Let loose with points aplenty to prove, the Blues’s reserve attack put the League Two leaders to the sword in a 5-0 cruise to reach the Fourth Round of the Carabao Cup.
Christopher Nkunku scored a ruthless hat-trick, surely on the brink now of establishing the National Union of Prolific Understudies alongside Aston Villa’s Jhon Duran. Joao Felix looked the several cuts above that he is, while there was an assist and a goal, respectively, for Mykhailo Mudryk and Pedro Neto, the latter’s first in a Chelsea shirt.
When Enzo Maresca arrived at Cobham at the start of the summer to assess what was less one squad and more the remnants of the last three or four, it seemed unlikely that by mid-September a fair picture of a first-choice XI would have formed.
The Blues’s fine start to the Premier League campaign, though, has had just that effect and turned this tie into a valuable opening for those who, in the early weeks of the season, have found themselves overlooked and underworked.
Maresca made 11 changes to the side that started the 3-0 win at West Ham on Saturday, and of that team only two were even included on the bench here. The selection gave both the midfield and the backline a distinctly second-string feel, save the presence of Malo Gusto, who sharpened up with 45 minutes on his return from a hamstring problem before being saved for Brighton at the weekend.
This, though, could easily have been a Premier League front-four, composed exclusively of full internationals who could end up costing the club £240m combined. Throw in Cole Palmer and a few fluctuations in form, and in a few months it yet might be.
Nkunku finds himself behind Nicolas Jackson for now but could hardly be doing more. In scoring three times, the Frenchman took his tally for the season to five goals in four starts, as well as a crucial winner off the bench at Bournemouth ten days ago. The second here, in particular, was all class, a delightful flick off the heel that sent Gusto’s low delivery drifting from across the near post in at the far.
Felix had made the opener with a wonderful scoop, a demoralising show of quality in the first yard of space ceded, after Barrow had navigated the first eight minutes without alarm. Chelsea’s third may just as well have been the Portuguese's, too, a delicate free-kick clipped against the post and in off the unlucky Paul Farman in the Barrow goal.

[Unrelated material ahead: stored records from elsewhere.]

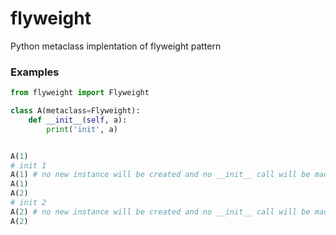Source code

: # flyweight
Python metaclass implentation of flyweight pattern

### Examples

```py
from flyweight import Flyweight

class A(metaclass=Flyweight):
    def __init__(self, a):
        print('init', a)


A(1) 
# init 1
A(1) # no new instance will be created and no __init__ call will be made
A(1)
A(2)
# init 2
A(2) # no new instance will be created and no __init__ call will be made
A(2)
```
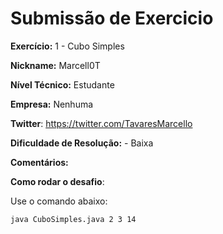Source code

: # Submissão de Exercicio

**Exercício:** 1 - Cubo Simples

**Nickname:** Marcell0T

**Nível Técnico:** Estudante

**Empresa:** Nenhuma

**Twitter**: https://twitter.com/TavaresMarcello

**Dificuldade de Resolução:** - Baixa

**Comentários:**

**Como rodar o desafio**: 

Use o comando abaixo: 
```bash
java CuboSimples.java 2 3 14
```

After the break, it was the turn of the wingers, Felix setting Mudryk through and clear off the left. Of all Chelsea’s attackers, the Ukrainian has most to do to state his case and might therefore have been selfish in driving for goal. Instead, he rolled square for Neto, playing off his favoured right flank at last, to stroke his first Chelsea goal.
Nkunku’s third was similarly simple in the end, though only made so by his own tenacity as Farman was shrugged off the ball and the goal left clear.
Given none played a minute here, a refreshed attack of Palmer, Jackson, Jadon Sancho and Noni Madueke will likely reform when Brighton visit on Saturday afternoon, quite the luxury for the man at the helm.
None of Maresca’s recent predecessors have ever been short of forward options. Nor, though, have they often been able to choose from a group in universally good form.